Als die Inhaberin des ältesten und angesehensten Divinity-Lehrstuhls in den USA, Karen King, auf einer Konferenz von Koptologen in Rom am 18. September 2012 in unmittelbarer Nähe des Vatikans bekannt gab, sie habe einen antiken koptischen Papyrus entdeckt, auf dem Jesus Maria von Magdala als seine Ehefrau ansprach, war ein einziger Journalist im Raum: Ariel Sabar. Von ihm stammt das hier zu besprechende Buch, dass in umfangreicher Weise die Hintergründe der Affäre um „The Gospel of Jesus‘ Wife“ aufdeckt.

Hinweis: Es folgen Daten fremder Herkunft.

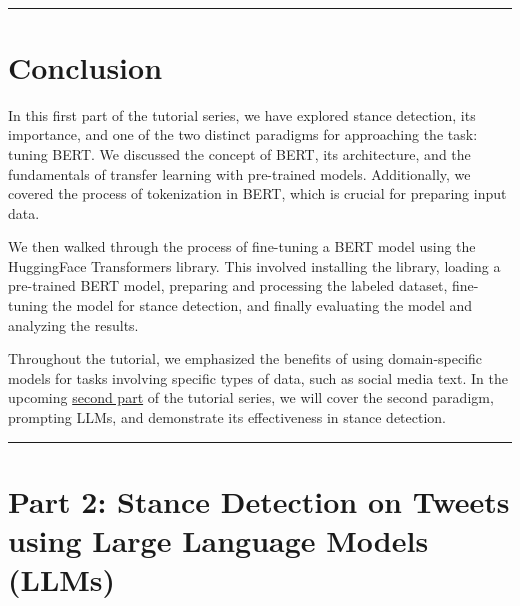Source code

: \documentclass[11pt]{article}
\begin{document}
    \begin{center}
    \end{center}
    { \hspace*{\fill} \\}
    
    \begin{center}\rule{0.5\linewidth}{0.5pt}\end{center}

    \hypertarget{conclusion}{%
\section{Conclusion}\label{conclusion}}

    In this first part of the tutorial series, we have explored stance
detection, its importance, and one of the two distinct paradigms for
approaching the task: tuning BERT. We discussed the concept of BERT, its
architecture, and the fundamentals of transfer learning with pre-trained
models. Additionally, we covered the process of tokenization in BERT,
which is crucial for preparing input data.

We then walked through the process of fine-tuning a BERT model using the
HuggingFace Transformers library. This involved installing the library,
loading a pre-trained BERT model, preparing and processing the labeled
dataset, fine-tuning the model for stance detection, and finally
evaluating the model and analyzing the results.

Throughout the tutorial, we emphasized the benefits of using
domain-specific models for tasks involving specific types of data, such
as social media text. In the upcoming
\href{https://colab.research.google.com/drive/1IFr6Iz1YH9XBWUKcWZyTU-1QtxgYqrmX?usp=sharing}{second
part} of the tutorial series, we will cover the second paradigm,
prompting LLMs, and demonstrate its effectiveness in stance detection.
    

    
    \hypertarget{stance-detection-on-tweets-using-nlp-methods---part-2}{%

    \begin{center}\rule{\linewidth}{0.5pt}\end{center}
    
\section{Part 2: Stance Detection on Tweets using Large Language Models (LLMs)}\label{stance-detection-on-tweets-using-nlp-methods---part-2}}
\end{document}
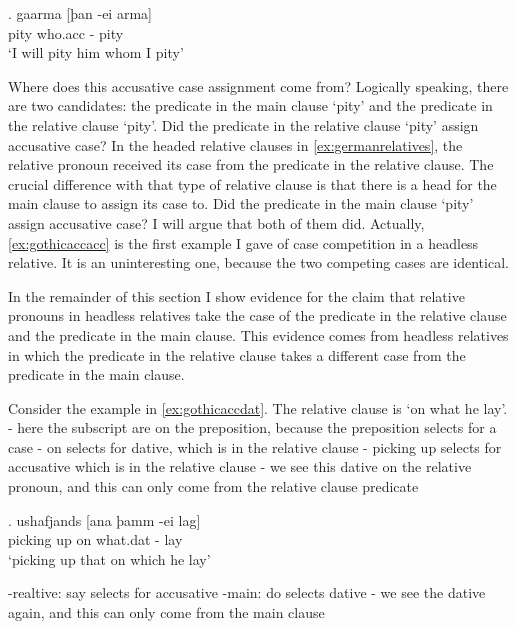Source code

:\exg. gaarma [þan -ei arma]\\
 pity\scsub{[acc]} who.\ac{acc} - pity\scsub{[acc]}\\
 `I will pity him whom I pity' \label{ex:gothicaccacc}

Where does this accusative case assignment come from? Logically speaking, there are two candidates: the predicate in the main clause  `pity' and the predicate in the relative clause  `pity'. Did the predicate in the relative clause  `pity' assign accusative case? In the headed relative clauses in \ref{ex:germanrelatives}, the relative pronoun received its case from the predicate in the relative clause. The crucial difference with that type of relative clause is that there is a head for the main clause to assign its case to. Did the predicate in the main clause  `pity' assign accusative case? I will argue that both of them did. Actually, \ref{ex:gothicaccacc} is the first example I gave of case competition in a headless relative. It is an uninteresting one, because the two competing cases are identical.

In the remainder of this section I show evidence for the claim that relative pronouns in headless relatives take the case of the predicate in the relative clause and the predicate in the main clause. This evidence comes from headless relatives in which the predicate in the relative clause takes a different case from the predicate in the main clause.

Consider the example in \ref{ex:gothicaccdat}. The relative clause is  `on what he lay'.
- here the subscript are on the preposition, because the preposition selects for a case
- on selects for dative, which is in the relative clause
- picking up selects for accusative which is in the relative clause
- we see this dative on the relative pronoun, and this can only come from the relative clause predicate

\exg. ushafjands [ana þamm -ei lag]\\
 {picking up}\scsub{[acc]} on\scsub{[dat]} what.\ac{dat} - lay\\
 `picking up that on which he lay' \label{ex:gothicaccdat}

-realtive: say selects for accusative
-main: do selects dative
- we see the dative again, and this can only come from the main clause

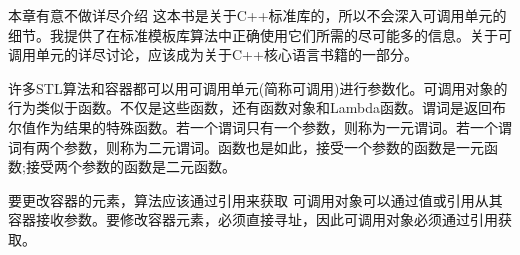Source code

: 

\begin{myNotic}{本章有意不做详尽介绍}
这本书是关于C++标准库的，所以不会深入可调用单元的细节。我提供了在标准模板库算法中正确使用它们所需的尽可能多的信息。关于可调用单元的详尽讨论，应该成为关于C++核心语言书籍的一部分。
\end{myNotic}

许多STL算法和容器都可以用可调用单元(简称可调用)进行参数化。可调用对象的行为类似于函数。不仅是这些函数，还有函数对象和Lambda函数。谓词是返回布尔值作为结果的特殊函数。若一个谓词只有一个参数，则称为一元谓词。若一个谓词有两个参数，则称为二元谓词。函数也是如此，接受一个参数的函数是一元函数;接受两个参数的函数是二元函数。

\begin{myTip}{要更改容器的元素，算法应该通过引用来获取}
可调用对象可以通过值或引用从其容器接收参数。要修改容器元素，必须直接寻址，因此可调用对象必须通过引用获取。
\end{myTip}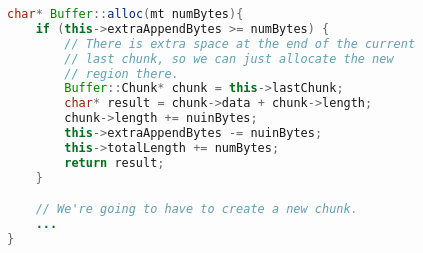 \begin{lstlisting}[language=Java]
char* Buffer::alloc(mt numBytes){
    if (this->extraAppendBytes >= numBytes) {
        // There is extra space at the end of the current 
        // last chunk, so we can just allocate the new 
        // region there.
        Buffer::Chunk* chunk = this->lastChunk; 
        char* result = chunk->data + chunk->length; 
        chunk->length += nuinBytes; 
        this->extraAppendBytes -= nuinBytes; 
        this->totalLength += numBytes; 
        return result;
    }

    // We're going to have to create a new chunk.
    ...
}
\end{lstlisting}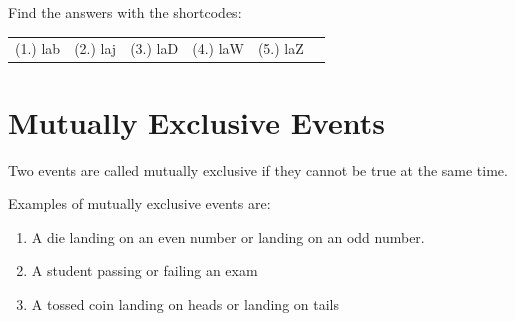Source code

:     
    \label{m39377*cid8}
\par {} Find the answers with the shortcodes:
 \par \begin{tabular}[h]{cccccc}
 (1.) lab  &  (2.) laj  &  (3.) laD  &  (4.) laW  &  (5.) laZ  & \end{tabular}



            \section{ Mutually Exclusive Events}
            \nopagebreak
            \label{m39377*id114732}Two events are called mutually exclusive if they cannot be
true at the same time.\par 
      \label{m39377*id114736}Examples of mutually exclusive events are:\par 
      \label{m39377*id114740}\begin{enumerate}[noitemsep, label=\textbf{\arabic*}. ] 
            \label{m39377*uid76}\item A die landing on an even number or landing on an odd
number.
\label{m39377*uid77}\item A student passing or failing an exam
\label{m39377*uid78}\item A tossed coin landing on heads or landing on tails
\end{enumerate}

Der Hollis Divinity Chair, den Karen King innehatte, war nicht nur der älteste Lehrstuhl dieser Art in den USA – er war älter als die Vereinigten Staaten selbst, da er bereits 1720 von Puritanern gegründet wurde. Und Karen King war nicht irgend eine Professorin, sie war eine weithin anerkannte Wissenschaftlerin, der es durch zahlreiche öffentliche Vorträge und TV-Auftritte gelungen war, das Ergebnis ihrer Forschungen in die Öffentlichkeit zu tragen. Ihr Spezialgebiet waren die nicht kanonischen Texte des frühen Christentums, in denen sie einen ganz anderen Zugang zur Rolle von Frauen, kirchlicher Autorität und ein Verständnis von Jesus fand, als in dem orthodoxen Christentum, das Männer wie Irenäus von Lyon vertraten und das sich letztendlich durchsetzte.

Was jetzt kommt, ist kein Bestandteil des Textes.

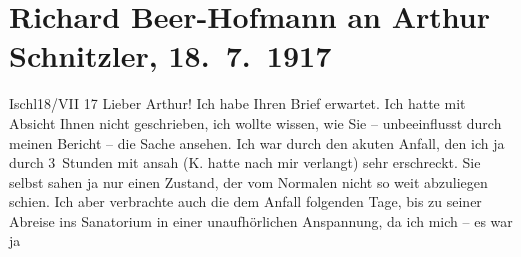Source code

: 

         
         \renewcommand{\erwaehntePersonen}{Personen: Richard Beer-Hofmann, Arthur Kaufmann, Malvine Kaufmann, Rudolf Kaufmann, Olga Schnitzler, Heinrich Schnitzler, Lili Schnitzler}
         \renewcommand{\erwaehnteOrte}{Orte: Bad Ischl, Salzkammergut, Sanatorium Purkersdorf, Wien}
         \renewcommand{\erwaehnteWerke}{}
               \section[Richard Beer-Hofmann an Arthur Schnitzler, 18. 7. 1917]{ Richard Beer-Hofmann an Arthur Schnitzler, 18. 7. 1917}\nopagebreak{}\rehead{ }\begin{ledgroupsized}[t]{13cm}\normalsize\beginnumbering{} \toendnotes[C]{\smallbreak\pagebreak[2]} 
\toendnotes[C]{\smallbreak}\pstart
           \raggedleft{}{\pb}Ischl18/VII 17\pend
           \pstart
           Lieber Arthur! Ich habe Ihren Brief erwartet. Ich hatte mit Absicht
               Ihnen nicht geschrieben, ich wollte wissen, wie Sie – unbeeinflusst durch meinen
               Bericht – die Sache ansehen. Ich war durch den akuten Anfall, den ich ja durch
               3 Stunden mit ansah (K. hatte nach mir
               verlangt) sehr erschreckt. Sie selbst sahen ja nur einen Zustand, der vom Normalen
               nicht so weit abzuliegen schien. Ich aber verbrachte auch die dem Anfall folgenden
               Tage, bis zu seiner Abreise ins Sanatorium in einer unaufhörlichen Anspannung, da ich mich – es war ja

\end{ledgroupsized}
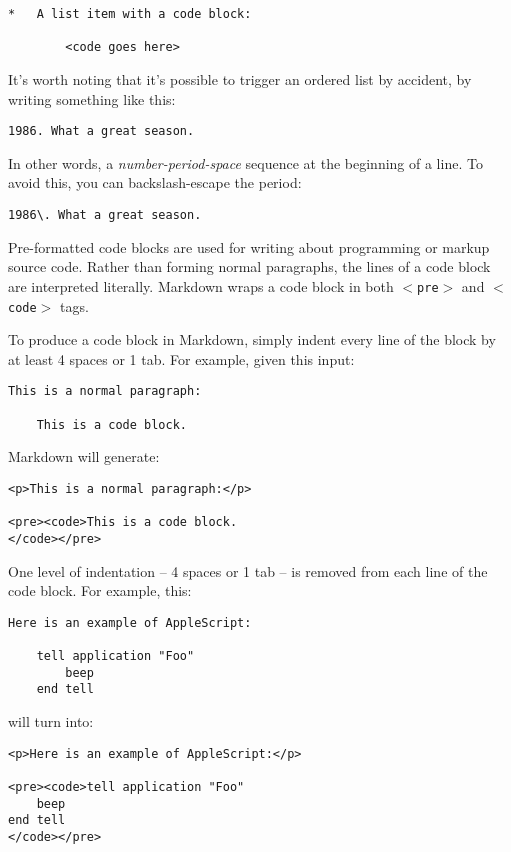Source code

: \begin{verbatim}
*   A list item with a code block:

        <code goes here>
\end{verbatim}

It's worth noting that it's possible to trigger an ordered list by
accident, by writing something like this:

\begin{verbatim}
1986. What a great season.
\end{verbatim}

In other words, a \emph{number-period-space} sequence at the beginning of a
line. To avoid this, you can backslash-escape the period:

\begin{verbatim}
1986\. What a great season.
\end{verbatim}

Pre-formatted code blocks are used for writing about programming or
markup source code. Rather than forming normal paragraphs, the lines
of a code block are interpreted literally. Markdown wraps a code block
in both \texttt{$<$pre$>$} and \texttt{$<$code$>$} tags.

To produce a code block in Markdown, simply indent every line of the
block by at least 4 spaces or 1 tab. For example, given this input:

\begin{verbatim}
This is a normal paragraph:

    This is a code block.
\end{verbatim}

Markdown will generate:

\begin{verbatim}
<p>This is a normal paragraph:</p>

<pre><code>This is a code block.
</code></pre>
\end{verbatim}

One level of indentation -- 4 spaces or 1 tab -- is removed from each
line of the code block. For example, this:

\begin{verbatim}
Here is an example of AppleScript:

    tell application "Foo"
        beep
    end tell
\end{verbatim}

will turn into:

\begin{verbatim}
<p>Here is an example of AppleScript:</p>

<pre><code>tell application "Foo"
    beep
end tell
</code></pre>
\end{verbatim}

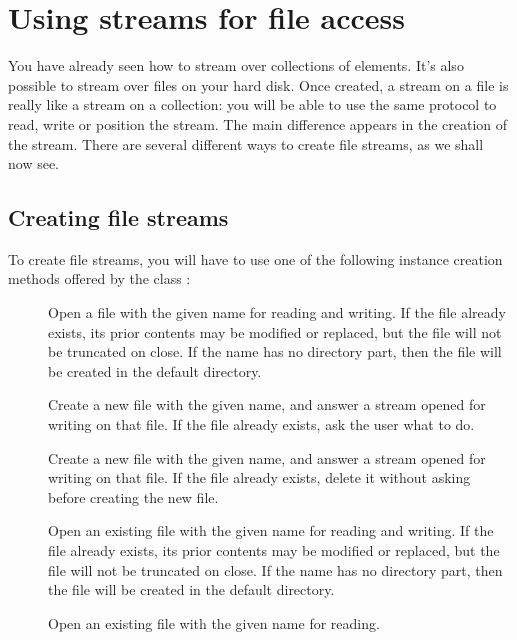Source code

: \documentclass[a4paper,10pt,twoside]{book}
\begin{document}
\section{Using streams for file access}

You have already seen how to stream over collections of elements. It's
also possible to stream over files on your hard disk.
Once created, a stream on a file is really like a stream on a
collection: you will be able to use the same protocol to read, write
or position the stream.
The main difference appears in the creation of the stream.
There are several different ways to create file streams, as we shall now see.

\subsection{Creating file streams}
\label{sec:creat-file-stre}

To create file streams, you will have to use one of the following
instance creation methods offered by the class :

\begin{description}

\item[] Open a file with the given name for reading and
  writing. If the file already exists, its prior contents may be
  modified or replaced, but the file will not be truncated on
  close. If the name has no directory part, then the file will be
  created in the default directory.
  
\item[] Create a new file with the given name,
  and answer a stream opened for writing on that file. If the file
  already exists, ask the user what to do.
  
\item[] Create a new file with the given
  name, and answer a stream opened for writing on that file. If the
  file already exists, delete it without asking before creating the
  new file.

\item[] Open an existing file with the given
  name for reading and writing. If the file already exists, its prior
  contents may be modified or replaced, but the file will not be
  truncated on close. If the name has no directory part, then the file
  will be created in the default directory.

\item[] Open an existing file with the
  given name for reading.

\end{description}
\end{document}
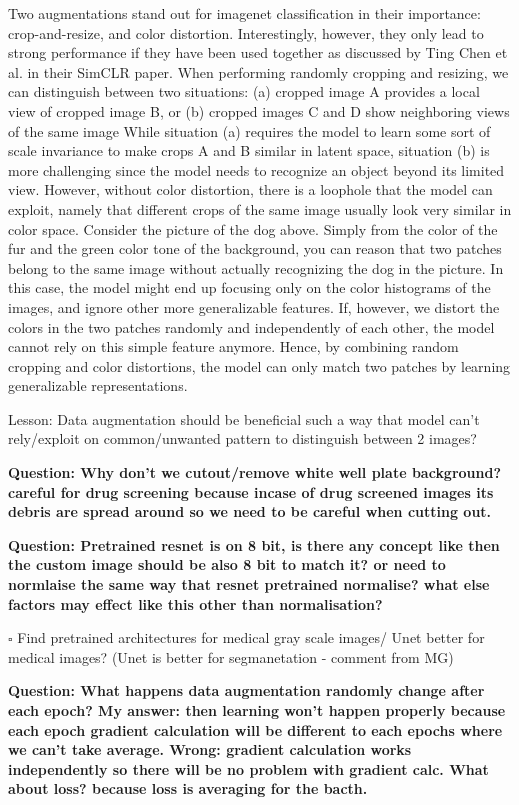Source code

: \documentclass[12pt,twoside,a4paper,parskip]{scrbook} %
\begin{document}
Two augmentations stand out for imagenet classification in their importance: crop-and-resize, and color distortion. Interestingly, however, they only lead to strong performance if they have been used together as discussed by Ting Chen et al. in their SimCLR paper. When performing randomly cropping and resizing, we can distinguish between two situations: (a) cropped image A provides a local view of cropped image B, or (b) cropped images C and D show neighboring views of the same image
While situation (a) requires the model to learn some sort of scale invariance to make crops A and B similar in latent space, situation (b) is more challenging since the model needs to recognize an object beyond its limited view. However, without color distortion, there is a loophole that the model can exploit, namely that different crops of the same image usually look very similar in color space. Consider the picture of the dog above. Simply from the color of the fur and the green color tone of the background, you can reason that two patches belong to the same image without actually recognizing the dog in the picture. In this case, the model might end up focusing only on the color histograms of the images, and ignore other more generalizable features. If, however, we distort the colors in the two patches randomly and independently of each other, the model cannot rely on this simple feature anymore. Hence, by combining random cropping and color distortions, the model can only match two patches by learning generalizable representations.

Lesson: Data augmentation should be beneficial such a way that model can't rely/exploit on common/unwanted pattern to distinguish between 2 images?

\textbf{Question: Why don't we cutout/remove white well plate background? careful for drug screening because incase of drug screened images its debris are spread around so we need to be careful when cutting out.}

\textbf{Question: Pretrained resnet is on 8 bit, is there any concept like then the custom image should be also 8 bit to match it? or need to normlaise the same way that resnet pretrained normalise? what else factors may effect like this other than normalisation? } 

$\square$ Find pretrained architectures for medical gray scale images/ Unet better for medical images? (Unet is better for segmanetation - comment from MG)

\textbf{Question: What happens data augmentation randomly change after each epoch? My answer: then learning won't happen properly because each epoch gradient calculation will be different to each epochs where we can't take average. Wrong: gradient calculation works independently so there will be no problem with gradient calc. What about loss? because loss is averaging for the bacth.} 
\end{document}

Auch wenn King betonte, dass das von ihr publizierte Fragment kein historischer Beweis dafür sei, dass Jesus verheiratet war, sah sie in dem Fragment die koptische Übersetzung eines griechischen Originals, das aus dem zweiten Jahrhundert stammen musste, als Clemens von Alexandria als erster Kirchenvater zu diskutieren begann, ob Jesus und die Apostel verheiratet waren. Sie sah die Gruppierung, die ihr Fragment hervorgebracht hatte, „im Gespräch“ mit anderen Christen, die andere Positionen vertraten. Außerdem passte das Fragment perfekt zu ihrer jahrzehntelangen Forschungsthese, dass ein frühes Christentum mit einem ganz anderen Zugang zu Sex und Gender existiert habe.
Peinlicherweise erwies sich das Fragment als Fälschung und beschädigte nicht nur irreparabel den wissenschaftlichen Ruf von King, sondern auch ihren Lehrstuhl, genauso wie die renommierte Harvard Theological Review, die wissenschaftliche Zeitschrift, in der King das Fragment publizierte und auch noch verteidigte, als die wissenschaftliche Community davon ausgehen musste, dass es gefakt war.

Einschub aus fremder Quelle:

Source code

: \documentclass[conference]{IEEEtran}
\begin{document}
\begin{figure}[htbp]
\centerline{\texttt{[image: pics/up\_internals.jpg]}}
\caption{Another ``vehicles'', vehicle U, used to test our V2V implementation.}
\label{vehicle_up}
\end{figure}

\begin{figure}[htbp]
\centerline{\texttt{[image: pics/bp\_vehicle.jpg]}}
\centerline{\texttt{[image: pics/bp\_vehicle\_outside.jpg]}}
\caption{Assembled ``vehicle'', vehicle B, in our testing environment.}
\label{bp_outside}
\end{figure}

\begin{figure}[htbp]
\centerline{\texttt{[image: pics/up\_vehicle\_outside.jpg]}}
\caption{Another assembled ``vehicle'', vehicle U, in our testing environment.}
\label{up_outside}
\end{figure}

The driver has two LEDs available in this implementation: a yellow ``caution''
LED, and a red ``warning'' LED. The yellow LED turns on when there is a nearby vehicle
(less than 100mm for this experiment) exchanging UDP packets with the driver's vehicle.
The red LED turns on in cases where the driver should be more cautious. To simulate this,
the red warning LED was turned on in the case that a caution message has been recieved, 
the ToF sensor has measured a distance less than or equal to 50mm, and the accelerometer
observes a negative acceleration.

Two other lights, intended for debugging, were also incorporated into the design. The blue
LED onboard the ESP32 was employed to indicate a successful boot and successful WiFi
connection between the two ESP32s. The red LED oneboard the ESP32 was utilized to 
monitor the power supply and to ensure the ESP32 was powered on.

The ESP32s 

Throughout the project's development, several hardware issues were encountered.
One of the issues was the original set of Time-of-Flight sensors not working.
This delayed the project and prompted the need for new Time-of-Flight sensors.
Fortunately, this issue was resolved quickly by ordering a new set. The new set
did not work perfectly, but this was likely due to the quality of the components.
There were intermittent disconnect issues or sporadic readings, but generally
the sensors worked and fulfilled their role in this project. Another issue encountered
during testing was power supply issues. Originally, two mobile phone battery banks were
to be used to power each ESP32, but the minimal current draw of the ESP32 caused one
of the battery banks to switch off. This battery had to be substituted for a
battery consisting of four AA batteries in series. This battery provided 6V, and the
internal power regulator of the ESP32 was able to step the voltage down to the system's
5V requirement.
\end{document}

In Sabars Buch kann man die Entwicklung dieses Skandals zusammen mit der Biografie von King und dem Hersteller des Fragments ausführlich nachverfolgen. Leser und Leserinnen lernen wichtige Persönlichkeiten aus der wissenschaftlichen Szene kennen und können nachverfolgen, wie Papyri untersucht und bewertet werden (sollten). Das allein liest sich wie ein Krimi und führt einen in Gebiete, die man nicht für möglich gehalten hätte.
Aber gleichzeitig ist das Buch viel mehr: Es ist der Beweis, dass ein Journalist, der genügend Zeit und Geld für seine Recherchen bekommt, Fragen lösen und Geheimnisse aufdecken kann, in dem er akribisch fragt, interviewt, Auskünfte checkt und gegencheckt. Im Verlauf des Buches kommt es dabei zu einem Offenbarungseid der Divinity School von Harvard. Als Sabar King das Ergebnis seiner jahrelangen Recherche präsentiert, wie das Fragment wann und wo entstand, antwortete sie mit der Aussage, sie habe nicht gewusst, dass eine solche Provenienz-Forschung möglich sei.
Letztendlich geht es also um die Frage, ob es im Zusammenhang mit biblischen Fragestellungen so etwas wie Wahrheit als Ergebnis geben könne: das in einer Zeit, in der Geld und Ideologie von rechts und links den öffentlichen Diskurs prägen. Die Antwort, die das Buch gibt, ist zum einen hoffnungsvoll: Sabar beweist durch seine aufwendigen Recherchen, was eine historisch-kritische Forschung leisten kann. Was mir zu Denken gibt: Wer hat ein Interesse daran, dass diese Rückfragen und Untersuchungen weiterhin möglich sein werden?
Wenn Sie Englisch können und an den historischen Fragestellungen zur Bibel interessiert sind, dann lesen Sie dieses Buch.